The partnerships with Pfizer and UCB represent a shift in strategy at Nodality over the past year or so. The company, which I profiled here in September 2010, was looking at commercializing its own personalized test to help doctors select the right treatments for acute myeloid leukemia. Nodality has since backed away an attempt to commercialize the product on its own, and instead has been searching for a partner with an established sales force to pitch the product. Nodality has continued to amass evidence to support its test for acute myeloid leukemia, and also chronic lymphocytic leukemia, which it plans to release in December at the American Society of Hematology meeting, says Shakti Narayan, the company’s senior director of business development.
“Our company is 90 percent R&D, and what we’re best at is developing tests, a real pipeline of tests and assays for multiple partners,” Dornbusch says. “That’s how we think we can create the most value for patients.”
Nodality has developed what you could call a two-pronged business strategy.
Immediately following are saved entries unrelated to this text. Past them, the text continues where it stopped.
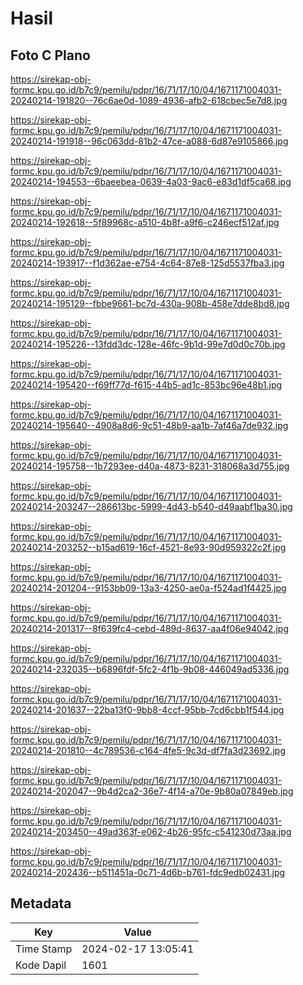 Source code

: # Hasil

## Foto C Plano

https://sirekap-obj-formc.kpu.go.id/b7c9/pemilu/pdpr/16/71/17/10/04/1671171004031-20240214-191820--76c6ae0d-1089-4936-afb2-618cbec5e7d8.jpg

https://sirekap-obj-formc.kpu.go.id/b7c9/pemilu/pdpr/16/71/17/10/04/1671171004031-20240214-191918--96c063dd-81b2-47ce-a088-6d87e9105866.jpg

https://sirekap-obj-formc.kpu.go.id/b7c9/pemilu/pdpr/16/71/17/10/04/1671171004031-20240214-194553--6baeebea-0639-4a03-9ac6-e83d1df5ca68.jpg

https://sirekap-obj-formc.kpu.go.id/b7c9/pemilu/pdpr/16/71/17/10/04/1671171004031-20240214-192618--5f89968c-a510-4b8f-a9f6-c246ecf512af.jpg

https://sirekap-obj-formc.kpu.go.id/b7c9/pemilu/pdpr/16/71/17/10/04/1671171004031-20240214-193917--f1d362ae-e754-4c64-87e8-125d5537fba3.jpg

https://sirekap-obj-formc.kpu.go.id/b7c9/pemilu/pdpr/16/71/17/10/04/1671171004031-20240214-195129--fbbe9661-bc7d-430a-908b-458e7dde8bd8.jpg

https://sirekap-obj-formc.kpu.go.id/b7c9/pemilu/pdpr/16/71/17/10/04/1671171004031-20240214-195226--13fdd3dc-128e-46fc-9b1d-99e7d0d0c70b.jpg

https://sirekap-obj-formc.kpu.go.id/b7c9/pemilu/pdpr/16/71/17/10/04/1671171004031-20240214-195420--f69ff77d-f615-44b5-ad1c-853bc96e48b1.jpg

https://sirekap-obj-formc.kpu.go.id/b7c9/pemilu/pdpr/16/71/17/10/04/1671171004031-20240214-195640--4908a8d6-9c51-48b9-aa1b-7af46a7de932.jpg

https://sirekap-obj-formc.kpu.go.id/b7c9/pemilu/pdpr/16/71/17/10/04/1671171004031-20240214-195758--1b7293ee-d40a-4873-8231-318068a3d755.jpg

https://sirekap-obj-formc.kpu.go.id/b7c9/pemilu/pdpr/16/71/17/10/04/1671171004031-20240214-203247--286613bc-5999-4d43-b540-d49aabf1ba30.jpg

https://sirekap-obj-formc.kpu.go.id/b7c9/pemilu/pdpr/16/71/17/10/04/1671171004031-20240214-203252--b15ad619-16cf-4521-8e93-90d959322c2f.jpg

https://sirekap-obj-formc.kpu.go.id/b7c9/pemilu/pdpr/16/71/17/10/04/1671171004031-20240214-201204--9153bb09-13a3-4250-ae0a-f524ad1f4425.jpg

https://sirekap-obj-formc.kpu.go.id/b7c9/pemilu/pdpr/16/71/17/10/04/1671171004031-20240214-201317--8f639fc4-cebd-489d-8637-aa4f06e94042.jpg

https://sirekap-obj-formc.kpu.go.id/b7c9/pemilu/pdpr/16/71/17/10/04/1671171004031-20240214-232035--b6896fdf-5fc2-4f1b-9b08-446049ad5336.jpg

https://sirekap-obj-formc.kpu.go.id/b7c9/pemilu/pdpr/16/71/17/10/04/1671171004031-20240214-201637--22ba13f0-9bb8-4ccf-95bb-7cd6cbb1f544.jpg

https://sirekap-obj-formc.kpu.go.id/b7c9/pemilu/pdpr/16/71/17/10/04/1671171004031-20240214-201810--4c789536-c164-4fe5-9c3d-df7fa3d23692.jpg

https://sirekap-obj-formc.kpu.go.id/b7c9/pemilu/pdpr/16/71/17/10/04/1671171004031-20240214-202047--9b4d2ca2-36e7-4f14-a70e-9b80a07849eb.jpg

https://sirekap-obj-formc.kpu.go.id/b7c9/pemilu/pdpr/16/71/17/10/04/1671171004031-20240214-203450--49ad363f-e062-4b26-95fc-c541230d73aa.jpg

https://sirekap-obj-formc.kpu.go.id/b7c9/pemilu/pdpr/16/71/17/10/04/1671171004031-20240214-202436--b511451a-0c71-4d6b-b761-fdc9edb02431.jpg


## Metadata

| Key        | Value               |
| ---------- | ------------------- |
| Time Stamp | 2024-02-17 13:05:41 |
| Kode Dapil | 1601                |



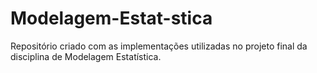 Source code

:# Modelagem-Estat-stica
Repositório criado com as implementações utilizadas no projeto final da disciplina de Modelagem Estatística.
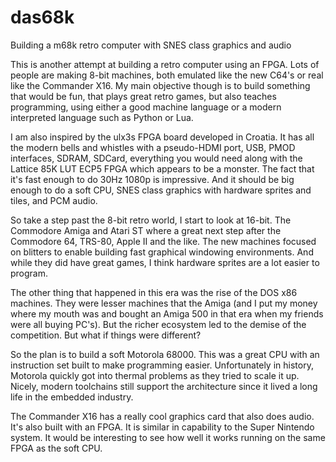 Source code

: # das68k
Building a m68k retro computer with SNES class graphics and audio

This is another attempt at building a retro computer using an FPGA. Lots of people are making 8-bit machines, both emulated like the new C64's or real like the Commander X16. My main objective though is to build something that would be fun, that plays great retro games, but also teaches programming, using either a good machine language or a modern interpreted language such as Python or Lua.

I am also inspired by the ulx3s FPGA board developed in Croatia. It has all the modern bells and whistles with a pseudo-HDMI port, USB, PMOD interfaces, SDRAM, SDCard, everything you would need along with the Lattice 85K LUT ECP5 FPGA which appears to be a monster. The fact that it's fast enough to do 30Hz 1080p is impressive. And it should be big enough to do a soft CPU, SNES class graphics with hardware sprites and tiles, and PCM audio.

So take a step past the 8-bit retro world, I start to look at 16-bit. The Commodore Amiga and Atari ST where a great next step after the Commodore 64, TRS-80, Apple II and the like. The new machines focused on blitters to enable building fast graphical windowing environments. And while they did have great games, I think hardware sprites are a lot easier to program.

The other thing that happened in this era was the rise of the DOS x86 machines. They were lesser machines that the Amiga (and I put my money where my mouth was and bought an Amiga 500 in that era when my friends were all buying PC's). But the richer ecosystem led to the demise of the competition. But what if things were different?

So the plan is to build a soft Motorola 68000. This was a great CPU with an instruction set built to make programming easier. Unfortunately in history, Motorola quickly got into thermal problems as they tried to scale it up. Nicely, modern toolchains still support the architecture since it lived a long life in the embedded industry.

The Commander X16 has a really cool graphics card that also does audio. It's also built with an FPGA. It is similar in capability to the Super Nintendo system. It would be interesting to see how well it works running on the same FPGA as the soft CPU.
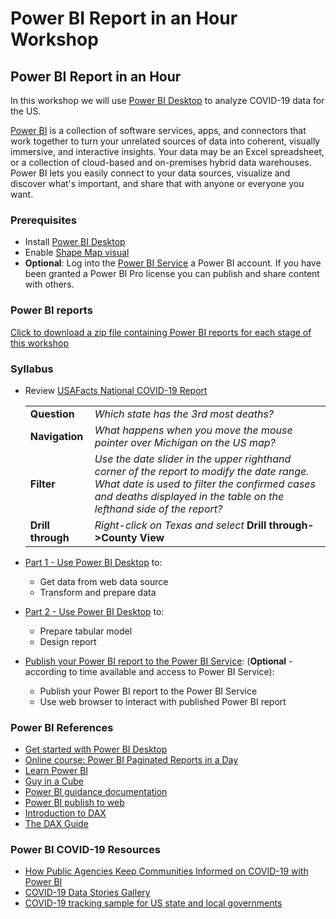 # Power BI Report in an Hour Workshop

## Power BI Report in an Hour

In this workshop we will use [Power BI Desktop](https://powerbi.microsoft.com/en-us/desktop/) to analyze COVID-19 data for the US.

[Power BI](https://docs.microsoft.com/en-us/power-bi/fundamentals/power-bi-overview) is a collection of software services, apps, and connectors that work together to turn your unrelated sources of data into coherent, visually immersive, and interactive insights. Your data may be an Excel spreadsheet, or a collection of cloud-based and on-premises hybrid data warehouses. Power BI lets you easily connect to your data sources, visualize and discover what's important, and share that with anyone or everyone you want.

### Prerequisites

- Install [Power BI Desktop](https://powerbi.microsoft.com/en-us/desktop/)
- Enable [Shape Map visual](pbi-shape-map.md)
- **Optional**: Log into the [Power BI Service](https://app.powerbi.com) a Power BI account.  If you have been granted a Power BI Pro license you can publish and share content with others.

### Power BI reports

[Click to download a zip file containing Power BI reports for each stage of this workshop](PBI_reports.zip)

### Syllabus

- Review [USAFacts National COVID-19 Report](https://app.powerbi.com/view?r=eyJrIjoiMmI2ZjExMzItZTcwNy00YmUwLWFlMTAtYTUxYzVjODZmYjA5IiwidCI6ImMxMzZlZWMwLWZlOTItNDVlMC1iZWFlLTQ2OTg0OTczZTIzMiIsImMiOjF9)

    | | |
    |------|------|
    |**Question**  | *Which state has the 3rd most deaths?*|
    |**Navigation**  | *What happens when you move the mouse pointer over Michigan on the US map?*|
    |**Filter**  |  *Use the date slider in the upper righthand corner of the report to modify the date range.  What date is used to filter the confirmed cases and deaths displayed in the table on the lefthand side of the report?*|
    |**Drill through**  | *Right-click on Texas and select* **Drill through->County View** |

- [Part 1 - Use Power BI Desktop](pbi-desktop-1.md) to:
  - Get data from web data source
  - Transform and prepare data

- [Part 2 - Use Power BI Desktop](pbi-desktop-2.md) to:
  - Prepare tabular model
  - Design report

- [Publish your Power BI report to the Power BI Service](pbi-service.md): (**Optional** - according to time available and access to Power BI Service):
  - Publish your Power BI report to the Power BI Service
  - Use web browser to interact with published Power BI report

### Power BI References

- [Get started with Power BI Desktop](https://docs.microsoft.com/en-us/power-bi/desktop-getting-started)
- [Online course: Power BI Paginated Reports in a Day](https://docs.microsoft.com/en-us/power-bi/paginated-reports/paginated-reports-online-course)
- [Learn Power BI](https://powerbi.microsoft.com/en-us/learning/)
- [Guy in a Cube](https://www.youtube.com/channel/UCFp1vaKzpfvoGai0vE5VJ0w)
- [Power BI guidance documentation](https://docs.microsoft.com/en-us/power-bi/guidance/)
- [Power BI publish to web](https://powerbi.microsoft.com/en-us/publishtoweb/)
- [Introduction to DAX](https://docs.microsoft.com/en-us/power-bi/guided-learning/introductiontodax)
- [The DAX Guide](https://dax.guide/)

### Power BI COVID-19 Resources

- [How Public Agencies Keep Communities Informed on COVID-19 with Power BI](https://powerbi.microsoft.com/en-us/blog/how-public-agencies-keep-communities-informed-on-covid-19-with-power-bi/)
- [COVID-19 Data Stories Gallery](https://community.powerbi.com/t5/COVID-19-Data-Stories-Gallery/bd-p/pbi_covid19_datastories)
- [COVID-19 tracking sample for US state and local governments](https://docs.microsoft.com/en-us/power-bi/create-reports/sample-covid-19-us)
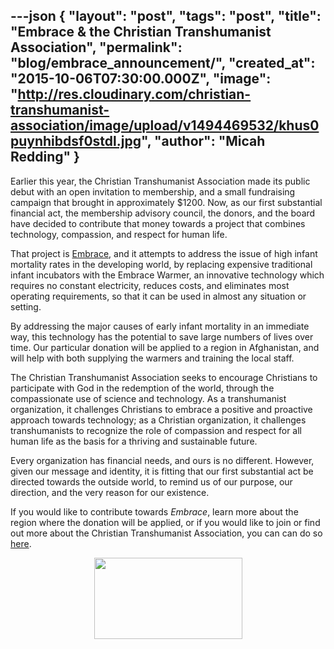 ---json
{
	"layout": "post",
	"tags": "post",
    "title": "Embrace & the Christian Transhumanist Association",
    "permalink": "blog/embrace_announcement/",
    "created_at": "2015-10-06T07:30:00.000Z",
    "image":  "http://res.cloudinary.com/christian-transhumanist-association/image/upload/v1494469532/khus0puynhibdsf0stdl.jpg",
    "author": "Micah Redding"
}
---

<p>Earlier this year, the Christian Transhumanist Association made its public debut with an open invitation to membership, and a small fundraising campaign that brought in approximately $1200. Now, as our first substantial financial act, the membership advisory council, the donors, and the board have decided to contribute that money towards a project that combines technology, compassion, and respect for human life.</p>

<p>That project is <a href="http://embraceglobal.org/embrace-warmer/">Embrace</a>, and it attempts to address the issue of high infant mortality rates in the developing world, by replacing expensive traditional infant incubators with the Embrace Warmer, an innovative technology which requires no constant electricity, reduces costs, and eliminates most operating requirements, so that it can be used in almost any situation or setting.</p>
<p>By addressing the major causes of early infant mortality in an immediate way, this technology has the potential to save large numbers of lives over time. Our particular donation will be applied to a region in Afghanistan, and will help with both supplying the warmers and training the local staff.</p>
<p>The Christian Transhumanist Association seeks to encourage Christians to participate with God in the redemption of the world, through the compassionate use of science and technology. As a transhumanist organization, it challenges Christians to embrace a positive and proactive approach towards technology; as a Christian organization, it challenges transhumanists to recognize the role of compassion and respect for all human life as the basis for a thriving and sustainable future.</p>
<p>Every organization has financial needs, and ours is no different. However, given our message and identity, it is fitting that our first substantial act be directed towards the outside world, to remind us of our purpose, our direction, and the very reason for our existence.</p>
<p>If you would like to contribute towards <em>Embrace</em>, learn more about the region where the donation will be applied, or if you would like to join or find out more about the Christian Transhumanist Association, you can can do so <a href="http://www.christiantranshumanism.org">here</a>.</p>
<p><a href="http://www.christiantranshumanism.org/"><img style="display: block; margin-left: auto; margin-right: auto;" src="http://res.cloudinary.com/christian-transhumanist-association/image/upload/c_scale,h_130/v1492191055/cta_logo_large_aykyxo.png" alt="" width="237" height="130" /></a></p>
    
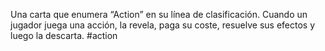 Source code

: Una carta que enumera “Action” en su línea de clasificación. Cuando un jugador juega una acción, la revela, paga su coste, resuelve sus efectos y luego la descarta.
#action
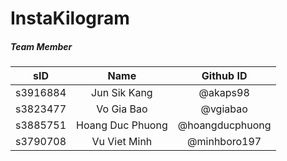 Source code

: # InstaKilogram
##### Team Member
|sID|Name|Github ID|
|:---:|:---:|:---:|
|s3916884|Jun Sik Kang|@akaps98|
|s3823477|Vo Gia Bao|@vgiabao|
|s3885751|Hoang Duc Phuong|@hoangducphuong|
|s3790708|Vu Viet Minh|@minhboro197|

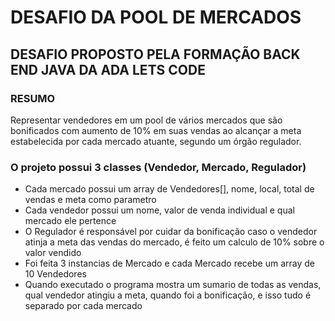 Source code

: # DESAFIO DA POOL DE MERCADOS

## DESAFIO PROPOSTO PELA FORMAÇÃO BACK END JAVA DA ADA LETS CODE

### RESUMO

<p>Representar vendedores em um pool de vários mercados que são bonificados com aumento de 10% em suas vendas ao alcançar a meta estabelecida por cada mercado atuante, segundo um órgão regulador.</p>

### O projeto possui 3 classes (Vendedor, Mercado, Regulador)

- Cada mercado possui um array de Vendedores[], nome, local, total de vendas e meta como parametro
- Cada vendedor possui um nome, valor de venda individual e qual mercado ele pertence
- O Regulador é responsável por cuidar da bonificação caso o vendedor atinja a meta das vendas do mercado, é feito um calculo de 10% sobre o valor vendido
- Foi feita 3 instancias de Mercado e cada Mercado recebe um array de 10 Vendedores
- Quando executado o programa mostra um sumario de todas as vendas, qual vendedor atingiu a meta, quando foi a bonificação, e isso tudo é separado por cada mercado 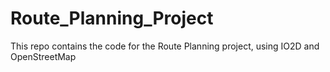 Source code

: # Route_Planning_Project
This repo contains the code for the Route Planning project, using IO2D and OpenStreetMap
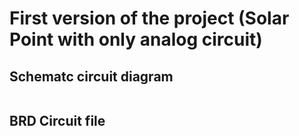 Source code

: # First version of the project (Solar Point with only analog circuit)
## Schematc circuit diagram
<img src="">

## BRD Circuit file
<img src="">
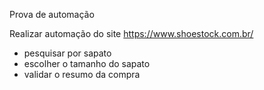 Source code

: Prova de automação

Realizar automação do site https://www.shoestock.com.br/
- pesquisar por sapato
- escolher o tamanho do sapato
- validar o resumo da compra 
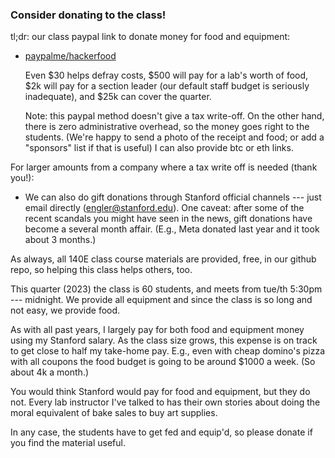 ### Consider donating to the class!  

tl;dr: our class paypal link to donate money for food
and equipment:

  - [paypalme/hackerfood](paypal.com/paypalme/hackerfood)

    Even $30 helps defray costs, $500 will pay for a lab's worth of food,
    $2k will pay for a section leader (our default staff budget is seriously
    inadequate), and $25k can cover the quarter.

    Note: this paypal method doesn't give a tax write-off.  On the other
    hand, there is zero administrative overhead, so the money goes right to
    the students.  (We're happy to send a photo of the receipt and food;
    or add a "sponsors" list if that is useful) I can also provide btc
    or eth links.

For larger amounts from a company where a tax write off is needed (thank you!):

 - We can also do gift donations through Stanford official channels
   --- just email directly (engler@stanford.edu).  One caveat: after
   some of the recent scandals you might have seen in the news, gift
   donations have become a several month affair.  (E.g., Meta donated
   last year and it took about 3 months.)

As always, all 140E class course materials are provided, free, in our github
repo, so helping this class helps others, too.

This quarter (2023) the class is 60 students, and meets from tue/th 5:30pm
--- midnight.  We provide all equipment and since the class is so long
and not easy, we provide food.

As with all past years, I largely pay for both food and equipment money
using my Stanford salary.  As the class size grows, this expense is
on track to get close to half my take-home pay.  E.g., even with cheap
domino's pizza with all coupons the food budget is going to be around
$1000 a week.  (So about 4k a month.)

You would think Stanford would pay for food and equipment, but they
do not.  Every lab instructor I've talked to has their own stories about
doing the moral equivalent of bake sales to buy art supplies.

In any case, the students have to get fed and equip'd, so please donate
if you find the material useful.
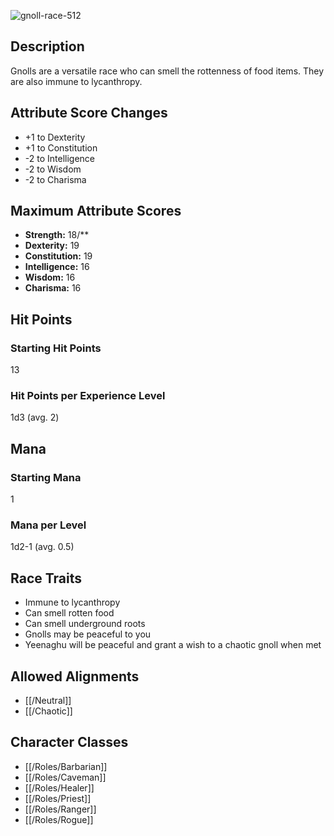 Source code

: ![gnoll-race-512](https://github.com/hyvanmielenpelit/GnollHack/assets/16661034/e551dd66-863b-4720-9701-f52c2f0c6e53)

## Description

Gnolls are a versatile race who can smell the rottenness of food items. They are also immune to lycanthropy.

## Attribute Score Changes

- +1 to Dexterity
- +1 to Constitution
- -2 to Intelligence
- -2 to Wisdom
- -2 to Charisma

## Maximum Attribute Scores

- **Strength:** 18/**
- **Dexterity:** 19
- **Constitution:** 19
- **Intelligence:** 16
- **Wisdom:** 16
- **Charisma:** 16

## Hit Points

### Starting Hit Points

13

### Hit Points per Experience Level

1d3 (avg. 2)

## Mana

### Starting Mana

1

### Mana per Level

1d2-1 (avg. 0.5)

## Race Traits

- Immune to lycanthropy
- Can smell rotten food
- Can smell underground roots
- Gnolls may be peaceful to you
- Yeenaghu will be peaceful and grant a wish to a chaotic gnoll when met

## Allowed Alignments

- [[/Neutral]]
- [[/Chaotic]]

## Character Classes

- [[/Roles/Barbarian]]
- [[/Roles/Caveman]]
- [[/Roles/Healer]]
- [[/Roles/Priest]]
- [[/Roles/Ranger]]
- [[/Roles/Rogue]] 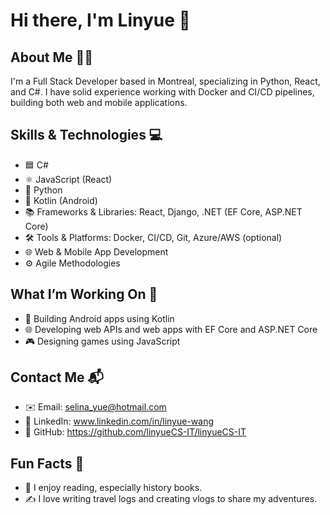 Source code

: # Hi there, I'm Linyue 👋

## About Me 🧑‍💻
I'm a Full Stack Developer based in Montreal, specializing in Python, React, and C#. I have solid experience working with Docker and CI/CD pipelines, building both web and mobile applications.

## Skills & Technologies 💻
- 🟦 C#
- ⚛️ JavaScript (React)
- 🐍 Python
- 🤖 Kotlin (Android)
- 📚 Frameworks & Libraries: React, Django, .NET (EF Core, ASP.NET Core)
- 🛠️ Tools & Platforms: Docker, CI/CD, Git, Azure/AWS (optional)
- 🌐 Web & Mobile App Development
- ⚙️ Agile Methodologies

## What I’m Working On 🚀
- 📱 Building Android apps using Kotlin
- 🌐 Developing web APIs and web apps with EF Core and ASP.NET Core
- 🎮 Designing games using JavaScript

## Contact Me 📬
- ✉️ Email: selina_yue@hotmail.com
- 🔗 LinkedIn: www.linkedin.com/in/linyue-wang
- 🐙 GitHub: https://github.com/linyueCS-IT/linyueCS-IT

## Fun Facts 🎉
- 📖 I enjoy reading, especially history books.
- ✍️ I love writing travel logs and creating vlogs to share my adventures.
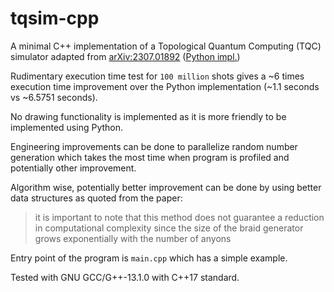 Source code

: # tqsim-cpp

A minimal C++ implementation of a Topological Quantum Computing (TQC) simulator adapted
from [arXiv:2307.01892](https://arxiv.org/abs/2307.01892) ([Python impl.](https://github.com/Constantine-Quantum-Tech/tqsim))

Rudimentary execution time test for `100 million` shots gives a ~6 times execution time improvement over the Python
implementation (~1.1 seconds vs ~6.5751 seconds).

No drawing functionality is implemented as it is more friendly to be implemented using Python.

Engineering improvements can be done to parallelize random number generation which takes the most time when program is
profiled and potentially other improvement.

Algorithm wise, potentially better improvement can be done by using better data structures as quoted from the paper:

> it is important to note that this method does not guarantee
> a reduction in computational complexity since the size of the braid generator grows exponentially with the number
> of anyons

Entry point of the program is `main.cpp` which has a simple example.

Tested with GNU GCC/G++-13.1.0 with C++17 standard.
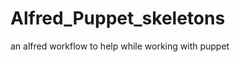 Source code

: Alfred_Puppet_skeletons
=======================

an alfred workflow to help while working with puppet
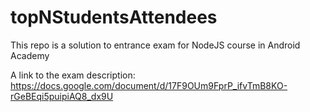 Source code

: # topNStudentsAttendees
This repo is a solution to entrance exam for NodeJS course in Android Academy

A link to the exam description: https://docs.google.com/document/d/17F9OUm9FprP_ifvTmB8KO-rGeBEqi5puipiAQ8_dx9U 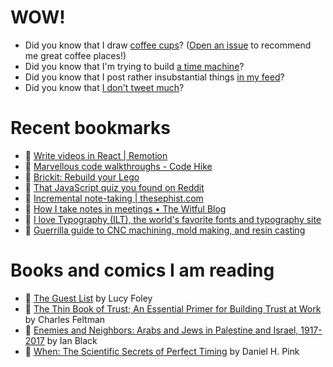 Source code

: # WOW!

- Did you know that I draw [coffee cups](https://papercups.mamuso.net/)? ([Open an issue](https://github.com/mamuso/papercups/issues) to recommend me great coffee places!)
- Did you know that I'm trying to build [a time machine](https://github.com/mamuso/fluxcapacitor)?
- Did you know that I post rather insubstantial things [in my feed](https://feed.mamuso.net/)?
- Did you know that [I don't tweet much](https://twitter.com/mamuso)?

# Recent bookmarks

- 👀 [Write videos in React | Remotion](https://www.remotion.dev/)
- 👀 [Marvellous code walkthroughs - Code Hike](https://codehike.org/)
- 👀 [Brickit: Rebuild your Lego](https://brickit.app/)
- 👀 [That JavaScript quiz you found on Reddit](https://jsisweird.com/)
- 👀 [Incremental note-taking | thesephist.com](https://thesephist.com/posts/inc/#principles-of-incremental-notes)
- 👀 [How I take notes in meetings • The Witful Blog](https://blog.witful.com/how-i-take-notes-in-meetings/)
- 👀 [I love Typography (ILT), the world's favorite fonts and typography site](https://ilovetypography.com/2021/06/28/talking-about-type-introducing-cedars/)
- 👀 [Guerrilla guide to CNC machining, mold making, and resin casting](https://lcamtuf.coredump.cx/gcnc/)


# Books and comics I am reading

- 📘 [The Guest List](https://www.goodreads.com/book/show/52656911) by Lucy Foley
- 📘 [The Thin Book of Trust; An Essential Primer for Building Trust at Work](https://www.goodreads.com/book/show/8245275) by Charles Feltman
- 📘 [Enemies and Neighbors: Arabs and Jews in Palestine and Israel, 1917-2017](https://www.goodreads.com/book/show/36523502) by Ian   Black
- 📘 [When: The Scientific Secrets of Perfect Timing](https://www.goodreads.com/book/show/35786699) by Daniel H. Pink

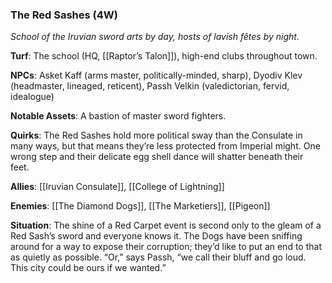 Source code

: ---
---

### **The Red Sashes** (4W)
*School of the Iruvian sword arts by day, hosts of lavish fêtes by night.*

**Turf**: The school (HQ, [[Raptor’s Talon]]), high-end clubs throughout town. 

**NPCs**: Asket Kaff (arms master, politically-minded, sharp), Dyodiv Klev (headmaster, lineaged, reticent), Passh Velkin (valedictorian, fervid, idealogue)

**Notable Assets**: A bastion of master sword fighters. 

**Quirks**: The Red Sashes hold more political sway than the Consulate in many ways, but that means they’re less protected from Imperial might. One wrong step and their delicate egg shell dance will shatter beneath their feet. 

**Allies**: [[Iruvian Consulate]], [[College of Lightning]]

**Enemies**: [[The Diamond Dogs]], [[The Marketiers]], [[Pigeon]]

**Situation**: The shine of a Red Carpet event is second only to the gleam of a Red Sash’s sword and everyone knows it. The Dogs have been sniffing around for a way to expose their corruption; they’d like to put an end to that as quietly as possible. “Or,” says Passh, “we call their bluff and go loud. This city could be ours if we wanted.”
It got an important lab certification this summer, which is a basic step it needed to complete before processing patient samples for commercial diagnostic purposes. Once a partner’s sales force has persuaded a doctor to order the test, Nodality hopes to make money by delivering useful information back to the doctor who treats acute myeloid leukemia, chronic lymphocytic leukemia, and potentially other malignancies. The other main source of cash flow could come from Big Pharma companies like Pfizer, who are looking for information like this to help them improve their success rates in drug development.
Nodality certainly isn’t the only company that thinks it has a hot platform for enabling personalized medicine, but Dornbusch says it doesn’t have to be. The company, which started based on work at Garry Nolan’s lab at Stanford University, uses its technology to look at a wide variety of proteins that carry out basic functions in cells. The technology is supposed to be sensitive enough to look at a biological sample in all its complexity, and detect a single cell with a protein pathway that’s out of whack. Other platforms like high-speed gene sequencers, instruments that look at gene expression, or profiles of RNA in cells, can also be very sensitive and useful to physicians or drug developers, Narayan says. “We’re building our technology and applications to be complementary,” he says.